These southern 3-ingredient peanut butter cookies are the kind of after-school treat my kids start asking about as soon as they hop in the car. They’re crisp at the edges, soft in the middle, and full of that old-fashioned peanut butter flavor so many of us grew up with. This simple version is based on the classic Southern-style peanut butter cookie that relies on pantry staples—no flour, no butter, no fuss. Everything mixes up in one bowl, and they bake up golden brown with those familiar fork crosshatch marks that make them feel extra homey.
Serve these cookies slightly warm, right off the foil-lined baking tray if you can manage not to burn your fingers—that’s when they’re most irresistible. A cold glass of milk, chocolate milk, or even a mug of coffee for the grown-ups makes them feel like a little everyday celebration. They’re perfect tucked into lunchboxes, piled on a plate for playdates, or set out with some fresh fruit for a simple dessert spread. If you’re feeling fancy, sandwich a scoop of vanilla ice cream between two cooled cookies for an easy ice cream sandwich the kids will absolutely flip over.

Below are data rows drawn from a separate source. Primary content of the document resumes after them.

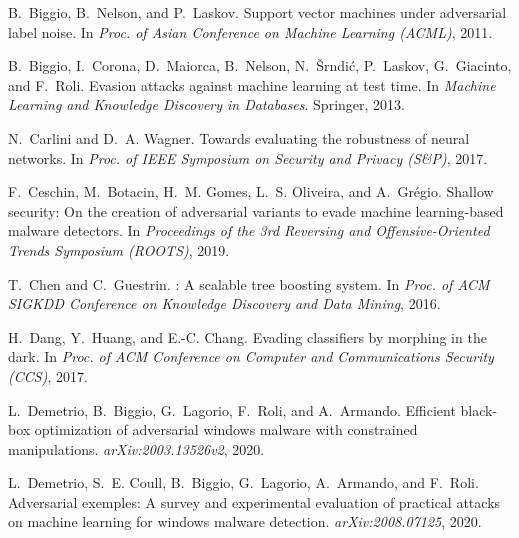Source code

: \documentclass[conference]{IEEEtran}
\begin{document}
{\begin{thebibliography}{47}
	B.~Biggio, B.~Nelson, and P.~Laskov.
	\newblock Support vector machines under adversarial label noise.
	\newblock In \emph{Proc. of Asian Conference on Machine Learning 
	{(ACML)}},
	2011.
	
	B.~Biggio, I.~Corona, D.~Maiorca, B.~Nelson, N.~{\v{S}}rndi{\'{c}}, 
	P.~Laskov,
	G.~Giacinto, and F.~Roli.
	\newblock Evasion attacks against machine learning at test time.
	\newblock In \emph{Machine Learning and Knowledge Discovery in 
	Databases}.
	Springer, 2013.
	
	N.~Carlini and D.~A. Wagner.
	\newblock Towards evaluating the robustness of neural networks.
	\newblock In \emph{Proc. of {IEEE} Symposium on Security and 
	Privacy ({S\&P})},
	2017.
		
	F.~Ceschin, M.~Botacin, H.~M. Gomes, L.~S. Oliveira, and 
	A.~Gr\'{e}gio.
	\newblock Shallow security: On the creation of adversarial variants 
	to evade
	machine learning-based malware detectors.
	\newblock In \emph{Proceedings of the 3rd Reversing and 
	Offensive-Oriented
		Trends Symposium (ROOTS)}, 2019.
	
	T.~Chen and C.~Guestrin.
	: {A} scalable tree boosting system.
	\newblock In \emph{Proc. of ACM SIGKDD Conference on Knowledge 
	Discovery and
		Data Mining}, 2016.
	
	H.~Dang, Y.~Huang, and E.-C. Chang.
	\newblock Evading classifiers by morphing in the dark.
	\newblock In \emph{Proc. of {ACM} Conference on Computer and 
	Communications
		Security ({CCS})}, 2017.
	
	L.~Demetrio, B.~Biggio, G.~Lagorio, F.~Roli, and A.~Armando.
	\newblock Efficient black-box optimization of adversarial windows 
	malware with
	constrained manipulations.
	\newblock \emph{arXiv:2003.13526v2}, 2020{}.
	
	L.~Demetrio, S.~E. Coull, B.~Biggio, G.~Lagorio, A.~Armando, and 
	F.~Roli.
	\newblock Adversarial exemples: A survey and experimental 
	evaluation of
	practical attacks on machine learning for windows malware detection.
	\newblock \emph{arXiv:2008.07125}, 2020{}.
	

\end{thebibliography}}
\end{document}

Southern 3-Ingredient Peanut Butter CookiesServings: 18–24 cookies
Ingredients
1 cup creamy peanut butter (not natural, well-stirred)
1 cup granulated sugar
1 large egg
Directions
Preheat your oven to 350°F (175°C). Line a baking sheet with aluminum foil, shiny side up, and lightly spray or grease it so the cookies release easily. This helps them bake up with crisp edges and makes cleanup a breeze.
In a medium mixing bowl, combine the peanut butter, granulated sugar, and egg. Stir with a sturdy spoon or spatula until the mixture is thick, smooth, and fully blended, with no streaks of egg or sugar left. The dough will be dense but should hold together easily.
Let the dough sit for 3–5 minutes while the oven finishes preheating. This quick rest helps the sugar hydrate a bit and makes the dough slightly easier to scoop and roll.
Using a small cookie scoop or a spoon, scoop out about 1 tablespoon of dough for each cookie. Roll each portion between your palms to form smooth balls and place them on the foil-lined baking sheet, spacing them about 2 inches apart to allow for spreading.
Use the back of a fork to gently press each dough ball down in one direction, then again at a 90-degree angle to create the classic crisscross pattern. If the fork sticks, dip the tines lightly in a bit of sugar between presses.
Bake the cookies in the preheated oven for 9–12 minutes, or until the edges are lightly golden brown and the tops look just set. They will still be soft in the center when you take them out but will firm up as they cool. For crispier cookies, lean toward the longer bake time, watching closely near the end.
Remove the baking sheet from the oven and let the cookies cool on the foil for about 5–10 minutes. They’ll be fragile at first, so resist the urge to move them right away (this is the hardest part when the kids are hovering!).
Once the cookies have set and are easier to handle, carefully transfer them to a cooling rack to cool completely—or enjoy them warm if you’re like me and end up eating half the batch straight from the rack. Store any leftovers in an airtight container at room temperature for up to 4–5 days.
Variations & Tips
For extra texture, you can use crunchy peanut butter instead of creamy, though smooth tends to be a safer bet for picky eaters. If your kids like things a little less sweet, reduce the sugar to 3/4 cup; the cookies will still hold together and bake nicely, just with a slightly softer texture. For a light salt-sweet contrast, sprinkle a tiny pinch of flaky sea salt on top of each cookie right after they come out of the oven. If you have a chocolate lover in the house, press a few chocolate chips or a single chocolate candy into the center of each cookie as soon as they’re baked and still warm. You can also make mini cookies by rolling smaller 1-teaspoon balls and shortening the bake time by a couple of minutes—these are perfect for little hands and lunchboxes. If you need to double the recipe for a crowd, simply mix two batches in a large bowl and bake in rounds, keeping the dough covered so it doesn’t dry out while you wait for trays to free up.